Étienne Pujol : N’oublions pas les aspects fiscaux et sociaux de ces mécanismes multiples, qui sont aussi un mille-feuille assez complexe en termes de lisibilité.  

Sophie Lebeau : Oui. Il y a par exemple une distinction à effectuer : si l’entreprise est composée de plus ou de moins de 50 salariés, ses membres ne seront pas exposés fiscalement et socialement de la même manière à partir de 2024 quand une prime de partage de la valeur sera versée. Et dans les entreprises de moins de 50 salariés, il y a aussi une différence de traitement entre ceux qui gagnent plus ou moins de trois fois le Smic.

En 2022, 4,4 Mds€ ont été versés au titre de la prime partage de la valeur. Elle est presque considérée comme un acquis dans certaines entreprises depuis son apparition (lors de la crise des gilets jaunes). En 2024, la fiscalité change (pour les entreprises de plus de 50 salariés essentiellement). Nous pourrons l’épargner dans le plan d’épargne entreprise ou le plan d’épargne retraite en contrepartie d’une exonération d’impôt sur le revenu.

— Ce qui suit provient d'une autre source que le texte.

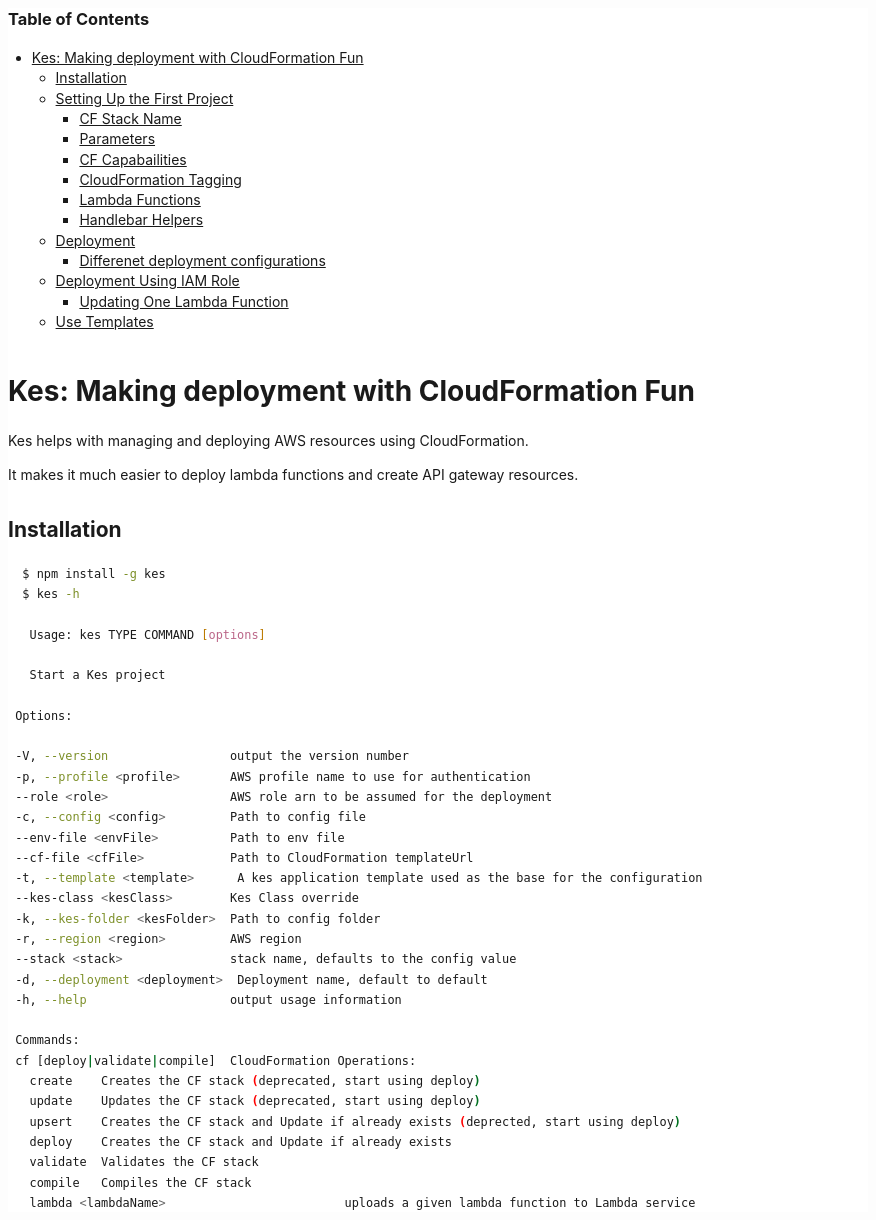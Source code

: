 

### Table of Contents

-   [Kes: Making deployment with CloudFormation Fun](#kes-making-deployment-with-cloudformation-fun)
    -   [Installation](#installation)
    -   [Setting Up the First Project](#setting-up-the-first-project)
        -   [CF Stack Name](#cf-stack-name)
        -   [Parameters](#parameters)
        -   [CF Capabailities](#cf-capabailities)
        -   [CloudFormation Tagging](#cloudformation-tagging)
        -   [Lambda Functions](#lambda-functions)
        -   [Handlebar Helpers](#handlebar-helpers)
    -   [Deployment](#deployment)
        -   [Differenet deployment configurations](#differenet-deployment-configurations)
    -   [Deployment Using IAM Role](#deployment-using-iam-role)
        -   [Updating One Lambda Function](#updating-one-lambda-function)
    -   [Use Templates](#use-templates)

## 

# Kes: Making deployment with CloudFormation Fun

Kes helps with managing and deploying AWS resources using CloudFormation.

It makes it much easier to deploy lambda functions and create API gateway resources.

## Installation

```bash
  $ npm install -g kes
  $ kes -h

   Usage: kes TYPE COMMAND [options]

   Start a Kes project

 Options:

 -V, --version                 output the version number
 -p, --profile <profile>       AWS profile name to use for authentication
 --role <role>                 AWS role arn to be assumed for the deployment
 -c, --config <config>         Path to config file
 --env-file <envFile>          Path to env file
 --cf-file <cfFile>            Path to CloudFormation templateUrl
 -t, --template <template>      A kes application template used as the base for the configuration
 --kes-class <kesClass>        Kes Class override
 -k, --kes-folder <kesFolder>  Path to config folder
 -r, --region <region>         AWS region
 --stack <stack>               stack name, defaults to the config value
 -d, --deployment <deployment>  Deployment name, default to default
 -h, --help                    output usage information

 Commands:
 cf [deploy|validate|compile]  CloudFormation Operations:
   create    Creates the CF stack (deprecated, start using deploy)
   update    Updates the CF stack (deprecated, start using deploy)
   upsert    Creates the CF stack and Update if already exists (deprected, start using deploy)
   deploy    Creates the CF stack and Update if already exists
   validate  Validates the CF stack
   compile   Compiles the CF stack
   lambda <lambdaName>                         uploads a given lambda function to Lambda service
```
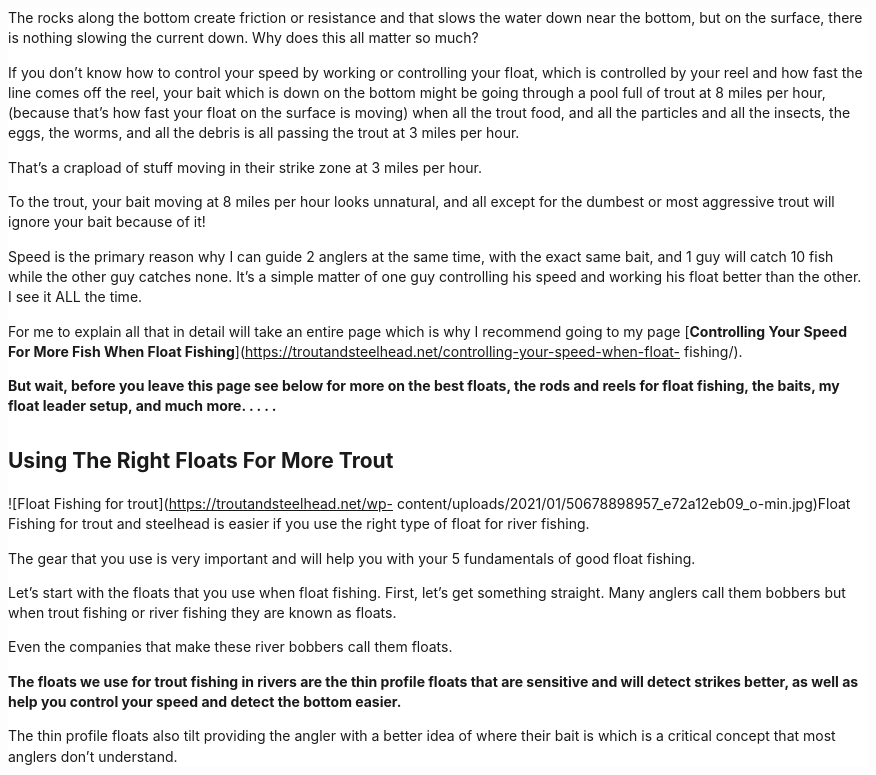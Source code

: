 The rocks along the bottom create friction or resistance and that slows the
water down near the bottom, but on the surface, there is nothing slowing the
current down. Why does this all matter so much?

If you don’t know how to control your speed by working or controlling your
float, which is controlled by your reel and how fast the line comes off the
reel, your bait which is down on the bottom might be going through a pool full
of trout at 8 miles per hour, (because that’s how fast your float on the
surface is moving) when all the trout food, and all the particles and all the
insects, the eggs, the worms, and all the debris is all passing the trout at 3
miles per hour.

That’s a crapload of stuff moving in their strike zone at 3 miles per hour.

To the trout, your bait moving at 8 miles per hour looks unnatural, and all
except for the dumbest or most aggressive trout will ignore your bait because
of it!

Speed is the primary reason why I can guide 2 anglers at the same time, with
the exact same bait, and 1 guy will catch 10 fish while the other guy catches
none. It’s a simple matter of one guy controlling his speed and working his
float better than the other. I see it ALL the time.

For me to explain all that in detail will take an entire page which is why I
recommend going to my page [**Controlling Your Speed For More Fish When Float
Fishing**](https://troutandsteelhead.net/controlling-your-speed-when-float-
fishing/).

**But wait, before you leave this page see below for more on the best floats,
the rods and reels for float fishing, the baits, my float leader setup, and
much more. . . . .**

## Using The Right Floats For More Trout

![Float Fishing for trout](https://troutandsteelhead.net/wp-
content/uploads/2021/01/50678898957_e72a12eb09_o-min.jpg)Float Fishing for
trout and steelhead is easier if you use the right type of float for river
fishing.

The gear that you use is very important and will help you with your 5
fundamentals of good float fishing.

Let’s start with the floats that you use when float fishing. First, let’s get
something straight. Many anglers call them bobbers but when trout fishing or
river fishing they are known as floats.

Even the companies that make these river bobbers call them floats.

**The floats we use for trout fishing in rivers are the thin profile floats
that are sensitive and will detect strikes better, as well as help you control
your speed and detect the bottom easier.**

The thin profile floats also tilt providing the angler with a better idea of
where their bait is which is a critical concept that most anglers don’t
understand.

François Perret : Si cette prime s’insère dans une loi relevant du pouvoir d’achat, les citoyens la comprennent comme étant un soutien immédiat à la consommation. Nous avons pourtant alerté le Parlement, mais en vain. De la même manière, la pérennisation des exonérations de l’utilisation sociale liée à la prime de partage de la valeur, jusqu’en 2026, n’est pas non plus un cadeau pour tous ceux qui croient, comme moi, à la supériorité de l’intéressement et la participation, comme mode privilégié de partage du profit.